Integrative analysis of transcriptome-wide association study and gene expression profiling identifies candidate genes associated with stroke

View article
Bioinformatics and Genomics


Stroke is the second leading cause of death and the third leading cause of disability-adjusted life-years lost worldwide (Feigin, Norrving & Mensah, 2017; Hankey, 2017). Causal risk factors, such as hypertension, hyperlipidemia, carotid stenosis, and atrial fibrillation, account for a substantial proportion of stroke risk (Bath & Krishnan, 2014; Bellolio, Gilmore & Ganti, 2014; Benjamin et al., 2018; ENOS Trial Investigators, 2015). However, the pathogenesis of stroke is still elusive. Family studies have indicated that genetic factors contribute substantially to the cause of stroke (Jerrard-Dunne et al., 2003). Recently, genome-wide association studies (GWASs) have identified multiple genetic variants associated with stroke (Gudbjartsson et al., 2009; Holliday et al., 2012; International Stroke Genetics Consortium et al., 2012; Kilarski et al., 2014; SiGN & ISGC, 2016). Furthermore, the MEGASTROKE Consortium conducted a large-scale GWAS meta-analysis for stroke with almost all available samples; this analysis identified a number of relevant genetic loci (Malik et al., 2018). Although GWASs have yielded many causal genetic variants, the specific mechanisms underlying this disease have still not been identified.

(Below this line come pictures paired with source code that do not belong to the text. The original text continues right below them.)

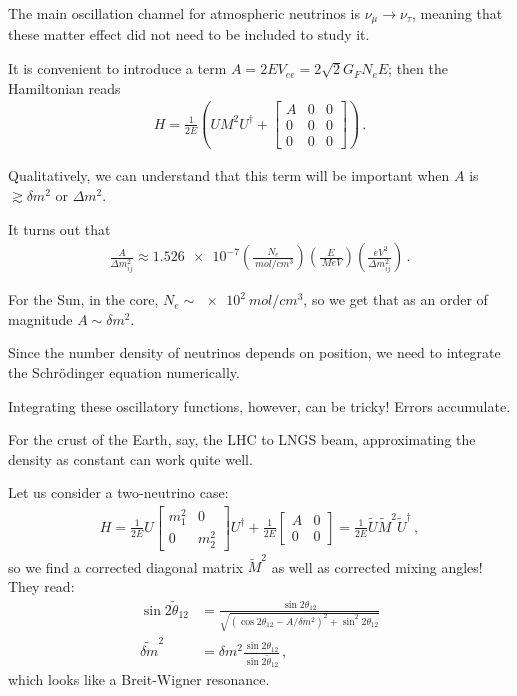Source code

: \documentclass[main.tex]{subfiles}
\begin{document}
The main oscillation channel for atmospheric neutrinos is \(\nu _\mu \to \nu _\tau \), 
meaning that these matter effect did not need to be included to study it. 

It is convenient to introduce a term \(A = 2 E V_{ee} = 2 \sqrt{2} G_F N_e E\); then the Hamiltonian reads 
%
\begin{align}
H = \frac{1}{2E} \left( U M^2 U ^\dag + \left[\begin{array}{ccc}
A & 0 & 0 \\ 
0 & 0 & 0 \\ 
0 & 0 & 0
\end{array}\right] \right)
\,.
\end{align}
%

Qualitatively, we can understand that this term will be important when \(A\) 
is \(\gtrsim \delta m^2\) or \(\Delta m^2\). 

It turns out that 
%
\begin{align}
\frac{A}{\Delta m^2_{ij}} \approx \num{1.526e-7} \left( \frac{N_e}{\SI{}{mol/cm^3}}\right) 
\left( \frac{E}{\SI{}{MeV}}\right)
\left( \frac{\SI{}{eV^2}}{\Delta m^2_{ij}} \right)
\,.
\end{align}

For the Sun, in the core, \(N_e \sim \SI{e2}{mol/cm^3}\), so we get that as an order of magnitude \(A \sim \delta m^2\). 

Since the number density of neutrinos depends on position, we need to integrate the Schrödinger equation numerically. 

Integrating these oscillatory functions, however, can be tricky! 
Errors accumulate. 

For the crust of the Earth, say, the LHC to LNGS beam, approximating the density as constant can work quite well. 

Let us consider a two-neutrino case: 
%
\begin{align}
H = \frac{1}{2E} U \left[\begin{array}{cc}
m_1^2 & 0 \\ 
0 & m_2 ^2
\end{array}\right]
U ^\dag
+ \frac{1}{2E}
\left[\begin{array}{cc}
A & 0 \\ 
0 & 0
\end{array}\right]
= \frac{1}{2E} \widetilde{U} \widetilde{M}^2 \widetilde{U} ^\dag
\,,
\end{align}
%
so we find a corrected diagonal matrix \(\widetilde{M}^2\) as well as corrected mixing angles! 
They read:
%
\begin{align}
\sin 2 \widetilde{\theta}_{12} &= \frac{\sin 2 \theta_{12} }{\sqrt{(\cos 2 \theta_{12} - A / \delta m^2)^2 + \sin^2 2 \theta_{12} }}  \\
\widetilde{\delta m}^2 &= \delta m^2 \frac{\sin 2 \theta_{12} }{\sin 2 \widetilde{\theta}_{12}}
\,,
\end{align}
%
which looks like a Breit-Wigner resonance.
\end{document}
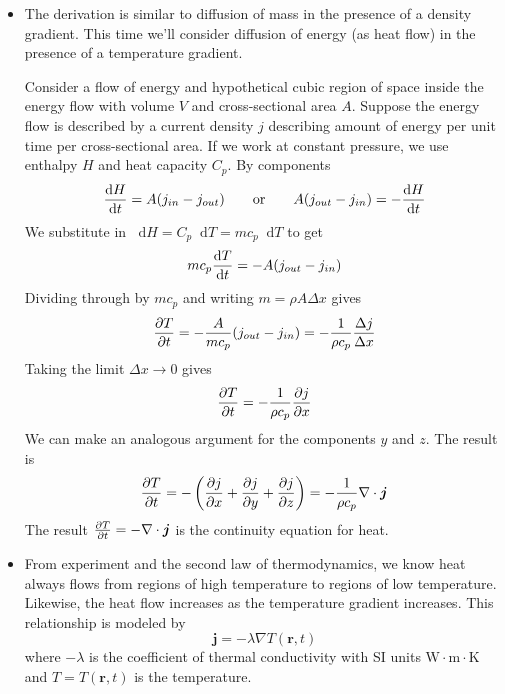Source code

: \documentclass[11pt, a4paper]{article}
\newcommand{\eqtext}[1]{\qquad \text{#1} \qquad}
\newcommand{\diff}{\mathop{}\!\mathrm{d}} %
\begin{document}
\begin{itemize}
	\item The derivation is similar to diffusion of mass in the presence of a density gradient. This time we'll consider diffusion of energy (as heat flow) in the presence of a temperature gradient.
	
	
	Consider a flow of energy and hypothetical cubic region of space inside the energy flow with volume $ V $ and cross-sectional area $ A $. Suppose the energy flow is described by a current density $ j $ describing amount of energy per unit time per cross-sectional area. If we work at constant pressure, we use enthalpy $ H $ and heat capacity $ C_{p} $. By components
	\begin{equation*}
		\dv{H}{t} = A(j_{in} - j_{out}) \eqtext{or} A(j_{out} - j_{in}) = - \dv{H}{t}
	\end{equation*}
	We substitute in $ \diff H = C_{p} \diff T = m c_{p} \diff T$  to get
	\begin{equation*}
		m c_{p}\dv{T}{t}= - A(j_{out} - j_{in})
	\end{equation*}
	Dividing through by $ m c_{p} $ and writing $ m = \rho A \Delta x $ gives
	\begin{equation*}
		\pdv{T}{t} = - \frac{A}{mc_{p}}(j_{out} - j_{in}) = -\frac{1}{\rho c_{p}} \frac{\Delta j}{\Delta x}
	\end{equation*}
	Taking the limit $ \Delta x \to 0 $ gives
	\begin{equation*}
		\pdv{T}{t} = -\frac{1}{\rho c_{p}} \pdv{j}{x}
	\end{equation*}
	We can make an analogous argument for the components $ y $ and $ z $. The result is
	\begin{equation*}
		\pdv{T}{t} = - \left(\pdv{j}{x} + \pdv{j}{y} + \pdv{j}{z}\right) = - \frac{1}{\rho c_{p}} \nabla \cdot \bm{j}
	\end{equation*}
	The result $ \pdv{T}{t} = - \nabla \cdot \bm{j} $ is the continuity equation for heat.
	
	\item From experiment and the second law of thermodynamics, we know heat always flows from regions of high temperature to regions of low temperature. Likewise, the heat flow increases as the temperature gradient increases. This relationship is modeled by
	\begin{equation*}
		\bm{j} = - \lambda \nabla T(\bm{r}, t)
	\end{equation*}
	where $ - \lambda $ is the coefficient of thermal conductivity with SI units $ \si{\watt \cdot \meter \cdot \kelvin} $ and $ T = T(\bm{r}, t) $ is the temperature.
	

\end{itemize}
\end{document}
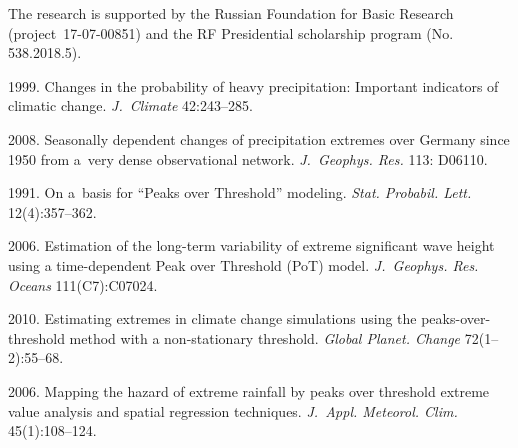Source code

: 


\vspace*{-18pt}

\Ack
\noindent
The research is supported by the Russian Foundation 
for Basic Research (project~17-07-00851) and the 
RF Presidential scholarship program (No.\,538.2018.5).



  \begin{multicols}{2}

\renewcommand{\bibname}{\protect\rmfamily References}

{\small\frenchspacing
 {%
 \begin{thebibliography}{99}
 1999. Changes
in the probability of heavy precipitation: Important indicators of climatic change. 
\textit{J.~Climate} 42:243--285.

2008. Seasonally dependent changes of precipitation extremes over Germany 
since 1950 from a~very dense observational network. 
\textit{J.~Geophys. Res.} 113: D06110.

 1991. 
On a~basis for ``Peaks over Threshold'' modeling. 
\textit{Stat. Probabil. Lett.} 12(4):357--362.

 2006. Estimation of the long-term variability of extreme significant wave 
 height using a time-dependent Peak over Threshold (PoT) model. \textit{J.~Geophys. 
 Res. Oceans} 111(C7):C07024.

 2010. 
Estimating extremes in climate change simulations using the peaks-over-threshold 
method with a non-stationary threshold. 
\textit{Global Planet. Change} 72(1--2):55--68.

 2006. Mapping the hazard 
of extreme rainfall by peaks over threshold extreme value analysis and 
spatial regression techniques. \textit{J.~Appl. Meteorol. Clim.} 
45(1):108--124.


\end{thebibliography}}}
\end{multicols}

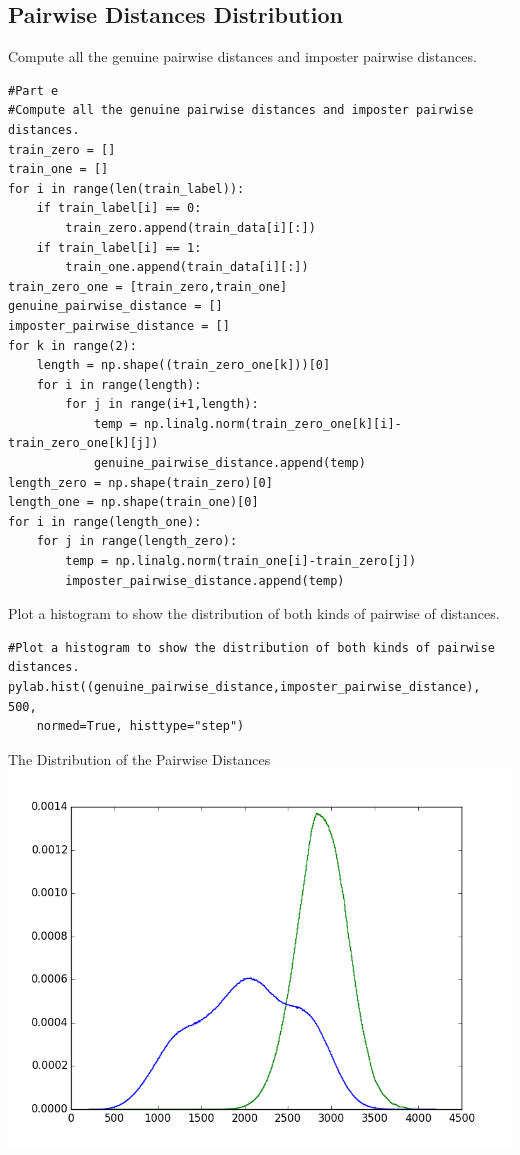 \documentclass[a4paper]{article}
\begin{document}
\subsection*{Pairwise Distances Distribution}
Compute all the genuine pairwise distances and imposter pairwise distances.
\begin{lstlisting}
#Part e
#Compute all the genuine pairwise distances and imposter pairwise distances.
train_zero = []
train_one = []
for i in range(len(train_label)):
    if train_label[i] == 0:
        train_zero.append(train_data[i][:])
    if train_label[i] == 1:
        train_one.append(train_data[i][:]) 
train_zero_one = [train_zero,train_one]
genuine_pairwise_distance = []
imposter_pairwise_distance = []
for k in range(2):
    length = np.shape((train_zero_one[k]))[0]
    for i in range(length):
        for j in range(i+1,length):
            temp = np.linalg.norm(train_zero_one[k][i]-train_zero_one[k][j])
            genuine_pairwise_distance.append(temp)
length_zero = np.shape(train_zero)[0]
length_one = np.shape(train_one)[0]
for i in range(length_one):
    for j in range(length_zero):
        temp = np.linalg.norm(train_one[i]-train_zero[j])
        imposter_pairwise_distance.append(temp)
\end{lstlisting}
Plot a histogram to show the distribution of both kinds of pairwise of distances.
\begin{lstlisting}
#Plot a histogram to show the distribution of both kinds of pairwise distances.
pylab.hist((genuine_pairwise_distance,imposter_pairwise_distance), 500, 
	normed=True, histtype="step")
\end{lstlisting}
\begin{center}
The Distribution of the Pairwise Distances
\includegraphics[scale=0.63]{pairwise_distance.png}
\end{center}
\end{document}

Transcriptome-wide association studies (TWASs) have been recently proposed as a powerful approach to prioritize candidate risk genes underlying complex traits. Briefly, this approach can be viewed as a tool for predicting trait-associated gene expression based on GWAS summary data (Gusev et al., 2016). A set of individuals for whom both gene expression and genetic variation (single nucleotide polymorphisms (SNPs)) have been measured was used to calculate the cis-genetic component of expression weights. In recent years, TWASs have been widely applied to complex diseases, such as schizophrenia, Parkinson’s disease, and prostate cancer (Gusev et al., 2018; Mancuso et al., 2018; Ratnapriya et al., 2019). Studies have shown that this method is a powerful approach to predict candidate genes by integrating gene expression panels and GWAS summary data. However, much remained to be done to support these results.

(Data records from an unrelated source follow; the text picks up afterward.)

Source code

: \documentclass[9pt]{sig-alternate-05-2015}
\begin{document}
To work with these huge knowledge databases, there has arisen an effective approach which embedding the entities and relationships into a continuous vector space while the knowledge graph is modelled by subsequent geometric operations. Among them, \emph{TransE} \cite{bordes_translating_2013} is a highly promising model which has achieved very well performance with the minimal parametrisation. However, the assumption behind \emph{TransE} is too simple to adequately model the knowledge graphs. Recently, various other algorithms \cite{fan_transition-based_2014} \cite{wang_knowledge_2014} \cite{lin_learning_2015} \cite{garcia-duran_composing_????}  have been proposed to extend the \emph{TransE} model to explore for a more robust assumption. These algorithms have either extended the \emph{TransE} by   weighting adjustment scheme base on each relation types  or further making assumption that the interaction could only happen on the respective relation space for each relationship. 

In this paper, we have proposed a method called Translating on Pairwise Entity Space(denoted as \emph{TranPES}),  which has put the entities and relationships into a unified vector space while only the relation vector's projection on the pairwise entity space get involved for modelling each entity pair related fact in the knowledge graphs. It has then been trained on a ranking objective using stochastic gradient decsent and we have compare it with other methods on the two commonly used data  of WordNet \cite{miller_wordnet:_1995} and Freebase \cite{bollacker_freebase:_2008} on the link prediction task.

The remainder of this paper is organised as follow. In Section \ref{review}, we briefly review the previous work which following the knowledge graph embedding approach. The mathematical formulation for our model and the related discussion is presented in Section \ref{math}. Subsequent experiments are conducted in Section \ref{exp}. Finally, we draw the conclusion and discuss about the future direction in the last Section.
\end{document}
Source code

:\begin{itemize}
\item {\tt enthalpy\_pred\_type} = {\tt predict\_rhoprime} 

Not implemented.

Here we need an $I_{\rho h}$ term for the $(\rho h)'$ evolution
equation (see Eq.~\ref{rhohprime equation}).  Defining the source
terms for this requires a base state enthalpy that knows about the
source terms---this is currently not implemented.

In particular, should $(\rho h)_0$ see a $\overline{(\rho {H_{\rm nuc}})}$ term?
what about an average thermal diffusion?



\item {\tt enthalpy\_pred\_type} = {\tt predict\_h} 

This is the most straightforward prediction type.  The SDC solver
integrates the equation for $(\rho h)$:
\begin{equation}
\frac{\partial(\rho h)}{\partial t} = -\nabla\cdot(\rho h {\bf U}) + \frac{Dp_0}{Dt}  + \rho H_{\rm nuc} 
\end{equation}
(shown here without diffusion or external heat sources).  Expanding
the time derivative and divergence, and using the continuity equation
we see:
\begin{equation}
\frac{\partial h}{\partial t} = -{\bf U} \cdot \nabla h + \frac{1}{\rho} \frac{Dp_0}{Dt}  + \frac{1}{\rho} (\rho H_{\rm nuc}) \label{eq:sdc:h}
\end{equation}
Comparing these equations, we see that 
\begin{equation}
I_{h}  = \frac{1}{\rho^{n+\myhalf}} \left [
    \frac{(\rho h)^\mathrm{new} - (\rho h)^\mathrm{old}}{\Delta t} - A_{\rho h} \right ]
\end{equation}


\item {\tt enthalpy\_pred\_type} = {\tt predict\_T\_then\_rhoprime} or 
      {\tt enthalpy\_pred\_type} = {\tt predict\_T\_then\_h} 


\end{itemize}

Gene expression profiling is an approach to determine the pattern of genes expressed at the level of transcription. DNA microarrays or sequencing technologies have been applied to identify active genes for diseases. Typically, this approach provides experimental information for potential genes and may be a good complement to TWAS analysis. Moreover, the Gene Expression Omnibus (GEO) database has incorporated gene expression and hybridization array data for various diseases, providing a convenient basis for the integrative analysis of TWASs and gene expression profiling data.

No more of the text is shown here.